22. The apparatus of claim 21 wherein said motion transmitter assembly (200) a central axis (202) and gear work assembly (204, 206, 208), wherein said gear work assembly (204, 206, 208) is rotationally coupled with said proximal portion (258b) and wherein said central axis (202) is rotationally coupled with said distal portion (258a) with a motion transmitter (210).

23. The apparatus of claim 22 wherein said flush pipe proximal portion (258b) is functionally associated with a cog wheel (208) of said gear work assembly and wherein said central axis (202) is functionally coupled with a gear (204) of said gear work assembly.

24. The apparats of claim 23 wherein said cog wheel (208) and said gear (204) are associated with one another with gear work assembly (206).

25. The apparatus of claim 22 wherein said distal portion (258a) is associated with said non-stationary housing (155) along said railing (258r).
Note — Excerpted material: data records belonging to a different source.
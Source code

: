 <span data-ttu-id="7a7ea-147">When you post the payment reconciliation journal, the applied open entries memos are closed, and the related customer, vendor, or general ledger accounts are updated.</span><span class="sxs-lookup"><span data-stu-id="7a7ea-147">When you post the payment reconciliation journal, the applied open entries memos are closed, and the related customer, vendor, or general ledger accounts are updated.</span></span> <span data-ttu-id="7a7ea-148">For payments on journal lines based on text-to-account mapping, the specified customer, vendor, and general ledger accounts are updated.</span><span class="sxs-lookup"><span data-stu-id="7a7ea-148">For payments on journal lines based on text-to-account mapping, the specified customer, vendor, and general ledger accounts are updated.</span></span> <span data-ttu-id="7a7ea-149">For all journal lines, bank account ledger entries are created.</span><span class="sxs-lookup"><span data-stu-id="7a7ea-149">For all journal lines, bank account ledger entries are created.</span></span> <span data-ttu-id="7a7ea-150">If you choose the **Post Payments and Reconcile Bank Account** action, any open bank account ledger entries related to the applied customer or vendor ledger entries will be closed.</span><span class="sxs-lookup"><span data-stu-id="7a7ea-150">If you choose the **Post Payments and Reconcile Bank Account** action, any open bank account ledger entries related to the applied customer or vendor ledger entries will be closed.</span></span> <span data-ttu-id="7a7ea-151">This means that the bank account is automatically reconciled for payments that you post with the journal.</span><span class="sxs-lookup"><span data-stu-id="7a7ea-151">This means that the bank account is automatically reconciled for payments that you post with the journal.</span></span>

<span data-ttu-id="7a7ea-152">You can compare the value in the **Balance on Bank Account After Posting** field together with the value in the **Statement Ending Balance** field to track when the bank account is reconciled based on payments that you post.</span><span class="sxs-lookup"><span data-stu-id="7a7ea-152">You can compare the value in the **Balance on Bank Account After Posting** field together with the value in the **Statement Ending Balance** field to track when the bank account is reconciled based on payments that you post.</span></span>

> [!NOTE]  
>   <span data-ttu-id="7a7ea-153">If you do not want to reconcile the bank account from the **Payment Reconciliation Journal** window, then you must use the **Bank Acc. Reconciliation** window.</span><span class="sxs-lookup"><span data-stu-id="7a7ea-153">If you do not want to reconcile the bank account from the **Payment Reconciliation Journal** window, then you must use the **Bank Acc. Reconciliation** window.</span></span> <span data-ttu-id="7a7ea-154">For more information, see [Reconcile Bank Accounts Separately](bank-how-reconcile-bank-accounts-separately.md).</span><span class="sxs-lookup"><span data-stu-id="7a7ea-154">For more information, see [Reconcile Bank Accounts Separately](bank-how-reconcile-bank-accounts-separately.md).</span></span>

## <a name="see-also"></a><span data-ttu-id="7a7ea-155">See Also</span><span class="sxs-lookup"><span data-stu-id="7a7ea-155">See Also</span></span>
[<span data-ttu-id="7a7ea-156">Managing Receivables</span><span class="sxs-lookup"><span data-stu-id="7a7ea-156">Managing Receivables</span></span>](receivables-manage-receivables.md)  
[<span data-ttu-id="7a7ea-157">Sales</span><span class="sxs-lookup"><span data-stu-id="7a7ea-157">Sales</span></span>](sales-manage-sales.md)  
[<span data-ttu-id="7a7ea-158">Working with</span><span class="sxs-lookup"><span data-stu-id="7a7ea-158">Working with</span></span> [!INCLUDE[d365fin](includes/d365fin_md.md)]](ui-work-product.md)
26. The apparatus of claims 22 wherein said motion transmitter assembly (200) further comprises a flush chamber rotating axis (212) disposed within flush chamber (103) and is characterized in that it is functionally coupled to both said flush pipe proximal portion (258b) and a portion of said gear work assembly (204, 206, 208).

27. The apparatus of claim 26 wherein said flush chamber rotating axis (212) is coupled with a cog wheel (208) of said gear work assembly of said gear work assembly and wherein said central axis (202) is functionally coupled with a gear cog wheel (204) of said gear work assembly.

28. The apparats of claim 27 wherein said cog wheel (208) and said gear (204) are associated with one another utilizing a gear work assembly (206).

29. The apparatus of claim 22 wherein said motion transmitter assembly (200) comprises flush chamber rotating axis (212), a central axis (202) and gear work assembly (204, 206, 208), wherein said gear work assembly (204, 206, 208) is rotationally coupled with said proximal portion (258b) and wherein said central axis (202) is rotationally coupled with said distal portion (258a) with a motion transmitter (210).

30. The apparatus of any one of claims 22-29 wherein said distal portion (258a) is associated with said non- stationary housing (155) along said railing (258r).